• Task to complete: There is one span to output from the data below: the lines starting at the line with "The number of" and ending at the line with "the code section.". Output it exactly, ends included, nothing more.

• Dataset entries:

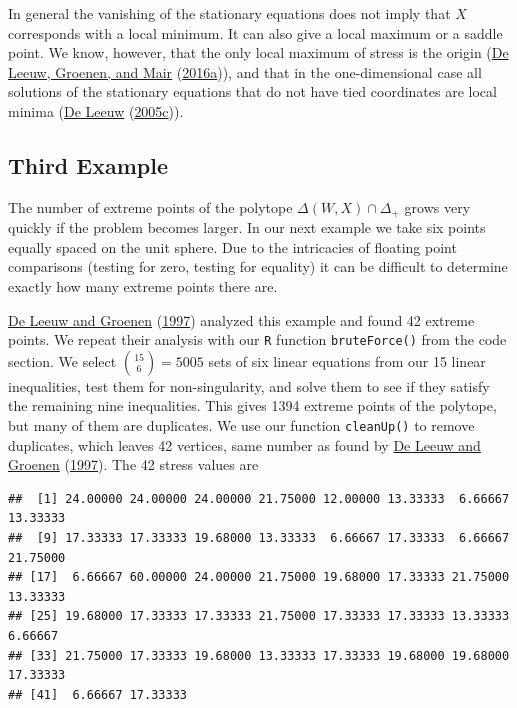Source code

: \documentclass[
  12pt,
]{book}
\theoremstyle{definition}
\theoremstyle{definition}
\theoremstyle{definition}
\theoremstyle{definition}
\theoremstyle{remark}
\begin{document}
In general the vanishing of the stationary equations does not imply that \(X\) corresponds with a local minimum. It can also give a local maximum or a saddle point. We know, however, that the only local maximum of stress is the origin (\protect\hyperlink{ref-deleeuw_groenen_mair_E_16e}{De Leeuw, Groenen, and Mair} (\protect\hyperlink{ref-deleeuw_groenen_mair_E_16e}{2016a})), and that in the one-dimensional case all solutions of the stationary equations that do not have tied coordinates are local minima (\protect\hyperlink{ref-deleeuw_C_05h}{De Leeuw} (\protect\hyperlink{ref-deleeuw_C_05h}{2005c})).

\hypertarget{third-example}{%
\subsection{Third Example}\label{third-example}}

The number of extreme points of the polytope \(\Delta(W,X)\cap\Delta_+\) grows very quickly if the problem becomes larger. In our next example we take six points equally spaced on the unit sphere. Due to the intricacies of floating point comparisons (testing for zero, testing for equality)
it can be difficult to determine exactly how many extreme points there are.

\protect\hyperlink{ref-deleeuw_groenen_A_97}{De Leeuw and Groenen} (\protect\hyperlink{ref-deleeuw_groenen_A_97}{1997}) analyzed this example and found 42 extreme points. We repeat their analysis with our \texttt{R} function \texttt{bruteForce()} from the code section.
We select \(\binom{15}{6}=5005\) sets of six linear equations from our 15 linear inequalities, test them for non-singularity, and solve them to see if they satisfy the remaining nine inequalities. This gives 1394 extreme points of the polytope, but many of them are duplicates. We use
our function \texttt{cleanUp()} to remove duplicates, which leaves 42 vertices, same number as found by \protect\hyperlink{ref-deleeuw_groenen_A_97}{De Leeuw and Groenen} (\protect\hyperlink{ref-deleeuw_groenen_A_97}{1997}). The 42 stress values are

\begin{verbatim}
##  [1] 24.00000 24.00000 24.00000 21.75000 12.00000 13.33333  6.66667 13.33333
##  [9] 17.33333 17.33333 19.68000 13.33333  6.66667 17.33333  6.66667 21.75000
## [17]  6.66667 60.00000 24.00000 21.75000 19.68000 17.33333 21.75000 13.33333
## [25] 19.68000 17.33333 17.33333 21.75000 17.33333 17.33333 13.33333  6.66667
## [33] 21.75000 17.33333 19.68000 13.33333 17.33333 19.68000 19.68000 17.33333
## [41]  6.66667 17.33333
\end{verbatim}
\end{document}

• Solution for this task:
The number of extreme points of the polytope \(\Delta(W,X)\cap\Delta_+\) grows very quickly if the problem becomes larger. In our next example we take six points equally spaced on the unit sphere. Due to the intricacies of floating point comparisons (testing for zero, testing for equality)
it can be difficult to determine exactly how many extreme points there are.

\protect\hyperlink{ref-deleeuw_groenen_A_97}{De Leeuw and Groenen} (\protect\hyperlink{ref-deleeuw_groenen_A_97}{1997}) analyzed this example and found 42 extreme points. We repeat their analysis with our \texttt{R} function \texttt{bruteForce()} from the code section.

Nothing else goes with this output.